Vannacci: «Pronti al lancio». Pure Meloni posta un video: «Ciliegie varietà Giorgia». Il Viminale preferisce non intervenire
Lo aveva già fatto in altre tornate, lo rifà, tanto ha capito che l’amico ministro degli interni Matteo Piantedosi chiuderà un occhio: Matteo Salvini viola il silenzio elettorale. Nel primo giorno del voto per le europee posta su X lo slogan della sua campagna elettorale: «Per più Italia e meno Europa, scegli la Lega». Il generale Roberto Vannacci non vuole essere secondo a nessuno, nemmeno al suo inventore. A Viareggio, all’uscita del seggio, risponde allegramente ai cronisti e si lancia metafore da parà, tanto per non smentirsi: «Siamo sulla rampa, pronti al lancio. Qualora ci fosse luce verde ci lanciamo». Aggiunge «Mi aspetto dei target molto ambiziosi». C’è del vero sotto la prosa approssimativa: Salvini punta su lui per raggiungere il 10 per cento e zittire i leghisti del Nord irritati (eufemismo) dalle fascisterie del generale, che spinge a destra e risponde all’idea salviniana di «trasformarci nel nuovo Msi», ci spiega un dirigente. In serata arriva la tegola: l’anziano Umberto Bossi fa sapere che non vota Lega. Lo riferisce il suo amico ed ex Lega Lombarda Paolo Grimoldi. «Voterà Forza Italia, Reguzzoni (altro fuoriuscito leghista, ndr). È l’aperitivo amaro del week end, per Salvini. Lo storico 34,2 delle scorse europee è un ricordo. Ma se la Lega manterrà l’8 delle politiche vorrà dire che l’operazione Vannacci è «a somma zero»: ovvero i leghisti gli hanno regalato un seggio senza un voto in più in cambio. Se non arrivasse all’8 sarebbe sconfitta nera.
Agcom contro Viminale
Resta che il vicepremier e il generale violano il silenzio elettorale. Più veniale lo sgarro di Giuseppe Conte, che posta sui social una sua foto e scrive: «Io ho votato e voi? Buon voto a tutte e tutti». Il M5s nel 2019 ha preso il 17, alle politiche il 15,4. Sbollite le fantasie di sorpasso sul Pd, vede concretizzarsi proprio quello che malsopporta: il ruolo di junior partner della coalizione di centrosinistra.

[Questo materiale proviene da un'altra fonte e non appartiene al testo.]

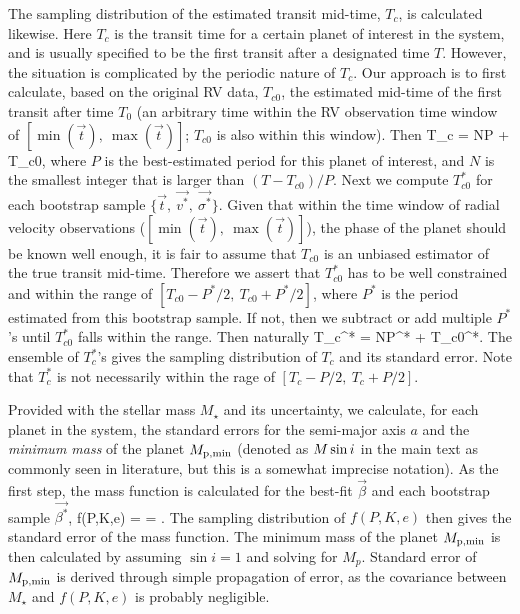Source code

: The sampling distribution of the estimated transit mid-time, $T_c$, is
calculated likewise. Here $T_c$ is the transit time for a certain
planet of interest in the system, and is usually specified to be the first
transit after a designated time $T$.  However, the situation is
complicated by the periodic nature of $T_c$. Our approach is to first
calculate, based on the original RV data, $T_{c0}$, the estimated
mid-time of the first transit after time $T_0$ (an arbitrary time
within the RV observation time window of $[\min(\vec{t}),\ \max(\vec{t})]$; $T_{c0}$ 
is also within this window).
Then
\beq
T_c = N\cdot P + T_{c0},
\eeq
where $P$ is the best-estimated period for this planet of interest,
and $N$ is the smallest integer that is larger than $(T - T_{c0})/P$.
Next we compute $T_{c0}^*$ for each bootstrap sample $\lbrace
\vec{t},\ \vec{v^*},\ \vec{\sigma^*} \rbrace$. Given that within the
time window of radial velocity observations
($[\min(\vec{t}),\ \max(\vec{t})]$), the phase of the planet should be
known well enough, it is fair to assume that $T_{c0}$ is an unbiased
estimator of the true transit mid-time. Therefore we assert that
$T_{c0}^*$ has to be well constrained and within the range of
$[T_{c0}-P^*/2,\ T_{c0}+P^*/2]$, where $P^*$ is the period estimated from
this bootstrap sample. If not, then we subtract or add multiple
$P^*$'s until $T_{c0}^*$ falls within the range. Then naturally
\beq
T_c^* = N\cdot P^* + T_{c0}^*.
\eeq
The ensemble of $T_c^*$'s gives the sampling distribution of $T_c$
and its standard error. Note that $T_c^*$ is not necessarily within
the rage of $[T_{c}-P/2,\ T_{c}+P/2]$.

Provided with the stellar mass $M_\star$ and its uncertainty, we
calculate, for each planet in the system, the standard errors for the
semi-major axis $a$ and the {\it minimum mass} of the planet $M_{\rm
  p,min}$ (denoted as $M\sin{i}$ in the main text as commonly seen in
literature, but this is a somewhat imprecise notation). As the first
step, the mass function is calculated for the best-fit $\vec{\beta}$
and each bootstrap sample $\vec{\beta^*}$,
\beq
f(P,K,e) =  = .
\eeq
The sampling distribution of $f(P,K,e)$ then gives the standard error
of the mass function. The minimum mass of the planet $M_{\rm p,min}$ 
is then calculated by assuming $\sin{i}=1$ and solving for $M_p$.
Standard error of $M_{\rm p,min}$ is derived through simple
propagation of error, as the covariance between $M_\star$ and
$f(P,K,e)$ is probably negligible.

Quanto al silenzio violato, il commissario dell’Agcom Antonello Giacomelli precisa che è un problema del Viminale: «Per quanto ci riguarda, ci siamo limitati a ricordare su richiesta o comunque d’accordo con il ministero che tale obbligo», è la legge 212 del 1956 che lo prevede, «si estende a tutte le attività di propaganda elettorale, diretta ed indiretta, anche se veicolata sulle piattaforme online». Conclusione: «Chi intenda segnalare violazioni alla norma, anche per quelle on line, deve rivolgersi al ministero dell’Interno». Da quella parte però spiegano che non è così semplice: la violazione viene accertata dalle forze di polizia, che nel verbale individuano la sanzione economica. Se non viene pagata, allora la palla passa al prefetto. Ma questo riguarda le violazioni “fisiche”. Quelle sui media?

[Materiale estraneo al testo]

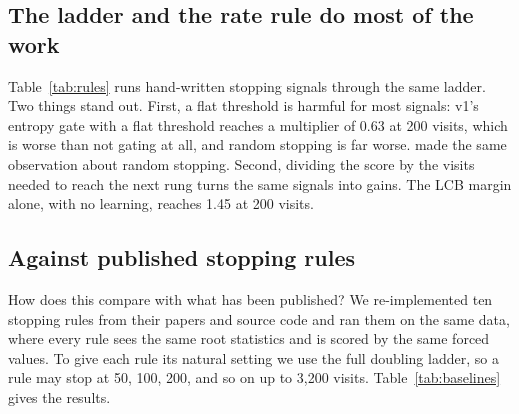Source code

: \begin{table}[t]
\centering\small

\caption{Learned stopping on the 50/200/800/3{,}200 ladder, cross-fitted by game. \emph{Equivalent uniform visits} is the fixed budget with the same mean regret. The oracle stops with knowledge of the true regret.}
\label{tab:frontier}
\end{table}

\subsection{The ladder and the rate rule do most of the work}

Table~\ref{tab:rules} runs hand-written stopping signals through the same ladder. Two things stand out. First, a flat threshold is harmful for most signals: v1's entropy gate with a flat threshold reaches a multiplier of 0.63 at 200 visits, which is worse than not gating at all, and random stopping is far worse. \citet{lan2021learning} made the same observation about random stopping. Second, dividing the score by the visits needed to reach the next rung turns the same signals into gains. The LCB margin alone, with no learning, reaches 1.45 at 200 visits.

\begin{table}[t]
\centering\small

\caption{Compute multipliers (continuation cost) for stopping signals on the 50/200/800/3{,}200 ladder. Values below 1 are worse than uniform search.}
\label{tab:rules}
\end{table}

\subsection{Against published stopping rules}
\label{sec:baselines}

How does this compare with what has been published? We re-implemented ten stopping rules from their papers and source code and ran them on the same data, where every rule sees the same root statistics and is scored by the same forced values. To give each rule its natural setting we use the full doubling ladder, so a rule may stop at 50, 100, 200, and so on up to 3{,}200 visits. Table~\ref{tab:baselines} gives the results.

\begin{table}[t]
\centering\footnotesize
\resizebox{\linewidth}{!}{}
\caption{Compute multipliers on the doubling ladder, with 95\% bootstrap intervals over games. Rules with a threshold are swept and shown at their best point for each mean budget. Rules without one are shown at the configuration nearest the budget, with its mean cost in visits. The last column applies the rate rule to the same signal where that is possible.}
\label{tab:baselines}
\end{table}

Il Viminale, volendolo, comunque avrebbe parecchio da fare: perché anche la premier Giorgia Meloni posta un video con il suo fruttivendolo di fiducia («Danié») che le mostra le ciliegie «varietà Giorgia». Alle politiche aveva già usato un post ortofrutticolo: lei con due meloni in mano. Non per questo, ma comunque Fdi ha preso il 26 per cento. Un colpaccio: veniva dal 6,4 delle europee. Oggi lei punta al plebiscito sul suo nome: ma sono inarrivabili i 2,3milioni di preferenze di Salvini del 2019, per non parlare dei tre milioni di voti di Berlusconi nel 1999, record assoluto.
Molti leader questo sabato hanno tentato di farsi vivi con gli elettori. Matteo Renzi ha postato un intero album di famiglia, occasione i 18 anni di sua figlia. Elly Schlein invece è rimasta ligia invece alle regole. Ha votato nella sua Bologna, e a parte le foto di rito, si è allontanata dal seggio senza rilasciare dichiarazioni. Giusto qualche battuta, ma con gli scrutatori: le hanno dato una matita spuntata, ne ha chiesto una scrivente.

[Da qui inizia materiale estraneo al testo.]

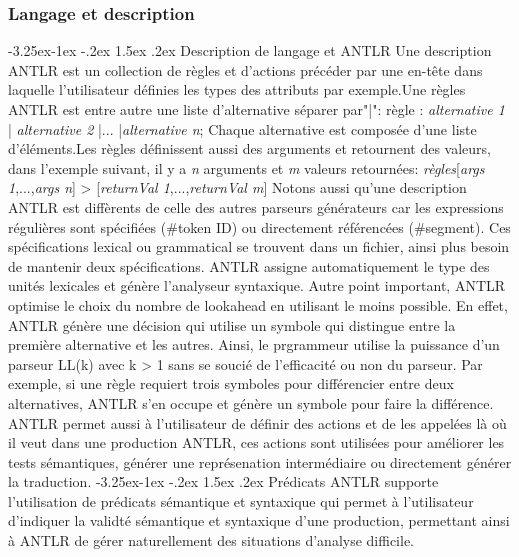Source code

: \documentclass{article}
\makeatletter
\newcounter {subsubsubsection}[subsubsection]
\newcommand\subsubsubsection{\@startsection{subsubsubsection}{4}{\z@}%
                                     {-3.25ex\@plus -1ex \@minus -.2ex}%
                                     {1.5ex \@plus .2ex}%
                                     {\normalfont\normalsize\bfseries}}
\makeatother
\begin{document}
{\subsubsection{Langage et description}
\subsubsubsection{Description de langage et ANTLR}
Une description ANTLR est un collection de règles et d'actions précéder par une en-tête dans laquelle l'utilisateur définies les types des attributs par exemple.\newline Une règles ANTLR est entre autre une liste d'alternative séparer par"|":\newline
règle : \textit{alternative \textsl{1}} | \textit{alternative \textsl{2}} |... |\textit{alternative \textsl{n}};\newline
Chaque alternative est composée d'une liste d'éléments.Les règles définissent aussi des arguments et retournent des valeurs, dans l'exemple suivant, il y a \textsl{n} arguments et \textsl{m} valeurs retournées:\newline
\textit{règles}[\textit{args \textsl{1}},...,\textit{args \textsl{n}}] > [\textit{returnVal \textsl{1}},...,\textit{returnVal \textsl{m}}]\newline
Notons aussi qu'une description ANTLR est diffèrents de celle des autres parseurs générateurs car les expressions régulières sont spécifiées (\#token ID) ou directement référencées (\#segment). Ces spécifications lexical ou grammatical se trouvent dans un fichier, ainsi plus besoin de mantenir deux spécifications. ANTLR assigne automatiquement le type des unités lexicales et génère l'analyseur syntaxique.
Autre point important, ANTLR optimise le choix du nombre de lookahead en utilisant le moins possible. En effet, ANTLR génère une décision qui utilise un symbole qui distingue entre la première alternative et les autres. Ainsi, le prgrammeur utilise la puissance d'un parseur LL(k) avec k > 1 sans se soucié de l'efficacité ou non du parseur. Par exemple, si une règle requiert trois symboles pour différencier entre deux alternatives, ANTLR s'en occupe et génère un symbole pour faire la différence.
ANTLR permet aussi à l'utilisateur de définir des actions et de les appelées là où il veut dans une production ANTLR, ces actions sont utilisées pour améliorer les tests sémantiques, générer une représenation intermédiaire ou directement générer la traduction.
\subsubsubsection{Prédicats}
ANTLR supporte l'utilisation de prédicats sémantique et syntaxique qui permet à l'utilisateur d'indiquer la validté sémantique et syntaxique d'une production, permettant ainsi à ANTLR de gérer naturellement des situations d'analyse difficile.
}
\end{document}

La campagna «vintage» del Pd
Dal Nazareno lascia filtrare grande soddisfazione. Schlein ha battuto piazze grandi e piccole, 124 tappe, scegliendo la «prossimità» con glie elettori contro «il leaderismo degli altri partiti». Una campagna che definiscono «vintage», alla vecchia maniera. E con finale Padova, a piazza della Frutta, dove 40 anni fa durante un comizio Enrico Berlinguer ha avuto il malore che poi lo ha portato via. Schlein ha disseminato il suo discorso di citazioni di quello del leader comunista. Fino al finale: «Noi siamo convinti che il mondo anche questo terribile intricato mondo di oggi possa essere conosciuto, interpretato, trasformato, e messo al servizio dell’uomo, del suo benessere e della sua felicità. La lotta per questo obiettivo è una prova che può riempire degnamente una vita». Un ritorno alle origini, certo di una parte del Pd ma con un “padre” su cui nessuno può obiettare. Del resto, come a Meloni, anche a Schlein il paventato astensionismo ha suggerito negli ultimi giorni di spingere su messaggi identitari, per fare il pieno dei propri elettori.
Ora al Pd tengono l’asticella bassa: bene sarebbe anche solo il 20 per cento perché, è il ragionamento, il 22,7 del 2019 era frutto anche della presenza di Renzi e Calenda nel Pd. Alle politiche, il partito di Letta ha preso poco più del 19. Si pena anche per le amministrative. Sono 3.700 i comuni che eleggono sindaci e consigli, 27 sono capoluoghi di provincia e sei di regione. Nell’unica regione al voto, il Piemonte, la sfida al forzista Alberto Cirio è senza storia: Pd e M5s corrono separati, le rispettive candidate (Giovanna Pentenero e Sarah di Sabato) non toccano palla.